COLOMBIA: Letting Paramilitaries Off The Hook

Two years after the start of negotiations for the demobilization of paramilitary groups, Colombian President Alvaro Uribe plans to present a draft law to govern demobilization at an international donors’ conference in Cartagena, Colombia, on February 3-4, 2005.  Donors should closely scrutinize this proposed legal framework before providing any support—political or financial—to the demobilization process.

The government appears poised to propose a bill that would provide substantial benefits to paramilitaries but would lack adequate mechanisms for investigating paramilitaries for gross human rights violations.  Unlike competing proposals in the Colombian Congress the government’s proposal would fail to hold paramilitaries to their commitments to cease hostilities, cooperate with authorities, and make reparation for their crimes.  Such a law would be ineffective at dismantling paramilitary groups and bringing about actual peace.

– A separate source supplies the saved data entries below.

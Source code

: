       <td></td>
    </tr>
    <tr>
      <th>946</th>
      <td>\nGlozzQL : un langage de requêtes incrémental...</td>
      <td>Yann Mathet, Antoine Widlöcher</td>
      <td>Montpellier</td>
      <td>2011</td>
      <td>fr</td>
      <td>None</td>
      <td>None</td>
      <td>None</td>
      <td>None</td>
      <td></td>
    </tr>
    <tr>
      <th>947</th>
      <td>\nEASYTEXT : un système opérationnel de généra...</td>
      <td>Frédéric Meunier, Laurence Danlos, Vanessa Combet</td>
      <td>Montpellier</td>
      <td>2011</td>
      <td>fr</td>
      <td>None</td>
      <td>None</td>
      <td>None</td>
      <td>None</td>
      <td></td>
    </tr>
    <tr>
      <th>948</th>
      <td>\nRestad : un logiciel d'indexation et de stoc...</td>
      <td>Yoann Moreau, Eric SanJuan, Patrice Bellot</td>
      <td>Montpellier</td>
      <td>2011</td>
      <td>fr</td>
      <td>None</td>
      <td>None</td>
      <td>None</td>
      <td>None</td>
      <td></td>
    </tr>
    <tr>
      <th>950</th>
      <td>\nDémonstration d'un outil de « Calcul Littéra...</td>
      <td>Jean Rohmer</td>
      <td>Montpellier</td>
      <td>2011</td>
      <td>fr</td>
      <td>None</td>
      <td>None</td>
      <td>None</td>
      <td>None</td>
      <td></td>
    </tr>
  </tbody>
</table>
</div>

Paramilitary leaders—who include notorious drug kingpins and vicious murderers—initiated negotiations with the Colombian government seeking an agreement that would prevent their extradition to the United States, minimize potential prison terms in Colombia, and allow them to retain as much of their illegally obtained wealth as possible.  The organizations they command are extraordinarily powerful and complex, well-financed through decades of extortion and involvement in the drug trade, and responsible for some of the most heinous human rights abuses ever committed in Colombia.  As a result of their economic power, they also have a significant capacity to replenish their ranks.

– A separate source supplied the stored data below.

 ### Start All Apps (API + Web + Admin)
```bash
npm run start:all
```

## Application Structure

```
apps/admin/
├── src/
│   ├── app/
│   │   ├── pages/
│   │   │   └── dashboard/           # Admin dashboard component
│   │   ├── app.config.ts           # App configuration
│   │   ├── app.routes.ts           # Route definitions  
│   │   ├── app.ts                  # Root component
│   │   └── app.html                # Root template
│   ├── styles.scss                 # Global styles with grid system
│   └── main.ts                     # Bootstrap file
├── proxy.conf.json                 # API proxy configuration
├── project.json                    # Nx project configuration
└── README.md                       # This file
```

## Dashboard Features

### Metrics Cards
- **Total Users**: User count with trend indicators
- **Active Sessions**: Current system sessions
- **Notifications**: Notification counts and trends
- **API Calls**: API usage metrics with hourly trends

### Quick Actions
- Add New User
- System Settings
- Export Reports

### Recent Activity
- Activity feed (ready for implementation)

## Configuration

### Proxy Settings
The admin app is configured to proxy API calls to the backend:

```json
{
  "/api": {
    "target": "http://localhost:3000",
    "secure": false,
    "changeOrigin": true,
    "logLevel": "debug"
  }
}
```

With the right legal framework, the demobilization process could have a significant impact in reducing human rights violations in Colombia.  But unless the law takes into account the complexity, power, and regenerative capacity of paramilitary mafias, there is a serious risk that the demobilization process will simply give paramilitary leaders the benefits they seek without resulting in any real advances in terms of accountability or peace.

Moreover, the terms, conditions, and benefits contained in the paramilitary demobilization law will be the main precedent to which other illegal armed groups in Colombia, such as the FARC, will look in future peace negotiations.  To the extent that other countries support the demobilization process in Colombia, the legal framework governing this process may become a broader precedent and influence the terms according to which governments negotiate with illegal armed groups throughout the world.

It is therefore essential that the Colombian government and the international community ensure that the paramilitary demobilization process in Colombia does not simply benefit paramilitary leaders without satisfying international standards on accountability.  The process must be designed to effectively dismantle paramilitary structures as well as to respect the victims’ rights to truth, justice, and reparation.